**What to do:** Give back exactly the stretch of data below from the line holding "If the input" through the line holding "Implement your solution in a class Sentiment, and", both ends included, and leave the remaining lines out.
Start of Supplied entries
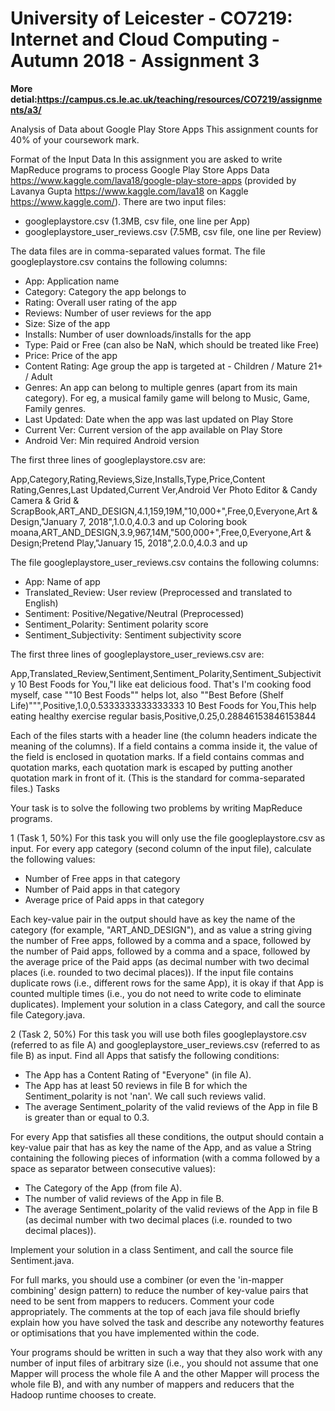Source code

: # University of Leicester - CO7219: Internet and Cloud Computing - Autumn 2018 - Assignment 3
**More detial:https://campus.cs.le.ac.uk/teaching/resources/CO7219/assignments/a3/**


Analysis of Data about Google Play Store Apps
This assignment counts for 40% of your coursework mark.

Format of the Input Data
In this assignment you are asked to write MapReduce programs to process Google Play Store Apps Data https://www.kaggle.com/lava18/google-play-store-apps (provided by Lavanya Gupta https://www.kaggle.com/lava18 on Kaggle https://www.kaggle.com/). There are two input files:

  * googleplaystore.csv (1.3MB, csv file, one line per App)
  * googleplaystore_user_reviews.csv (7.5MB, csv file, one line per Review)

The data files are in comma-separated values format. The file googleplaystore.csv contains the following columns:

  * App: Application name
  * Category: Category the app belongs to
  * Rating: Overall user rating of the app
  * Reviews: Number of user reviews for the app
  * Size: Size of the app
  * Installs: Number of user downloads/installs for the app
  * Type: Paid or Free (can also be NaN, which should be treated like Free)
  * Price: Price of the app
  * Content Rating: Age group the app is targeted at - Children / Mature 21+ / Adult
  * Genres: An app can belong to multiple genres (apart from its main category). For eg, a musical family game will belong to Music, Game, Family genres.
  * Last Updated: Date when the app was last updated on Play Store
  * Current Ver: Current version of the app available on Play Store
  * Android Ver: Min required Android version

The first three lines of googleplaystore.csv are:

App,Category,Rating,Reviews,Size,Installs,Type,Price,Content Rating,Genres,Last Updated,Current Ver,Android Ver
Photo Editor & Candy Camera & Grid & ScrapBook,ART_AND_DESIGN,4.1,159,19M,"10,000+",Free,0,Everyone,Art & Design,"January 7, 2018",1.0.0,4.0.3 and up
Coloring book moana,ART_AND_DESIGN,3.9,967,14M,"500,000+",Free,0,Everyone,Art & Design;Pretend Play,"January 15, 2018",2.0.0,4.0.3 and up

The file googleplaystore_user_reviews.csv contains the following columns:

  * App: Name of app
  * Translated_Review: User review (Preprocessed and translated to English)
  * Sentiment: Positive/Negative/Neutral (Preprocessed)
  * Sentiment_Polarity: Sentiment polarity score
  * Sentiment_Subjectivity: Sentiment subjectivity score
  
The first three lines of googleplaystore_user_reviews.csv are:

App,Translated_Review,Sentiment,Sentiment_Polarity,Sentiment_Subjectivity
10 Best Foods for You,"I like eat delicious food. That's I'm cooking food myself, case ""10 Best Foods"" helps lot, also ""Best Before (Shelf Life)""",Positive,1.0,0.5333333333333333
10 Best Foods for You,This help eating healthy exercise regular basis,Positive,0.25,0.28846153846153844

Each of the files starts with a header line (the column headers indicate the meaning of the columns). If a field contains a comma inside it, the value of the field is enclosed in quotation marks. If a field contains commas and quotation marks, each quotation mark is escaped by putting another quotation mark in front of it. (This is the standard for comma-separated files.)
Tasks

Your task is to solve the following two problems by writing MapReduce programs.

1 (Task 1, 50%) For this task you will only use the file googleplaystore.csv as input. For every app category (second column of the input file), calculate the following values:
  * Number of Free apps in that category
  * Number of Paid apps in that category
  * Average price of Paid apps in that category
  
Each key-value pair in the output should have as key the name of the category (for example, "ART_AND_DESIGN"), and as value a string giving the number of Free apps, followed by a comma and a space, followed by the number of Paid apps, followed by a comma and a space, followed by the average price of the Paid apps (as decimal number with two decimal places (i.e. rounded to two decimal places)). 
If the input file contains duplicate rows (i.e., different rows for the same App), it is okay if that App is counted multiple times (i.e., you do not need to write code to eliminate duplicates). 
Implement your solution in a class Category, and call the source file Category.java. 

2 (Task 2, 50%) For this task you will use both files googleplaystore.csv (referred to as file A) and googleplaystore_user_reviews.csv (referred to as file B) as input. Find all Apps that satisfy the following conditions:
  * The App has a Content Rating of "Everyone" (in file A).
  * The App has at least 50 reviews in file B for which the Sentiment_polarity is not 'nan'. We call such reviews valid.
  * The average Sentiment_polarity of the valid reviews of the App in file B is greater than or equal to 0.3.
  
For every App that satisfies all these conditions, the output should contain a key-value pair that has as key the name of the App, and as value a String containing the following pieces of information (with a comma followed by a space as separator between consecutive values):

  * The Category of the App (from file A).
  * The number of valid reviews of the App in file B.
  * The average Sentiment_polarity of the valid reviews of the App in file B (as decimal number with two decimal places (i.e. rounded to two decimal places)).
  
Implement your solution in a class Sentiment, and call the source file Sentiment.java.

For full marks, you should use a combiner (or even the 'in-mapper combining' design pattern) to reduce the number of key-value pairs that need to be sent from mappers to reducers. Comment your code appropriately. The comments at the top of each java file should briefly explain how you have solved the task and describe any noteworthy features or optimisations that you have implemented within the code.

Your programs should be written in such a way that they also work with any number of input files of arbitrary size (i.e., you should not assume that one Mapper will process the whole file A and the other Mapper will process the whole file B), and with any number of mappers and reducers that the Hadoop runtime chooses to create.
End of Supplied entries
**Task answer:**
If the input file contains duplicate rows (i.e., different rows for the same App), it is okay if that App is counted multiple times (i.e., you do not need to write code to eliminate duplicates). 
Implement your solution in a class Category, and call the source file Category.java. 

2 (Task 2, 50%) For this task you will use both files googleplaystore.csv (referred to as file A) and googleplaystore_user_reviews.csv (referred to as file B) as input. Find all Apps that satisfy the following conditions:
  * The App has a Content Rating of "Everyone" (in file A).
  * The App has at least 50 reviews in file B for which the Sentiment_polarity is not 'nan'. We call such reviews valid.
  * The average Sentiment_polarity of the valid reviews of the App in file B is greater than or equal to 0.3.
  
For every App that satisfies all these conditions, the output should contain a key-value pair that has as key the name of the App, and as value a String containing the following pieces of information (with a comma followed by a space as separator between consecutive values):

  * The Category of the App (from file A).
  * The number of valid reviews of the App in file B.
  * The average Sentiment_polarity of the valid reviews of the App in file B (as decimal number with two decimal places (i.e. rounded to two decimal places)).
  
Implement your solution in a class Sentiment, and call the source file Sentiment.java.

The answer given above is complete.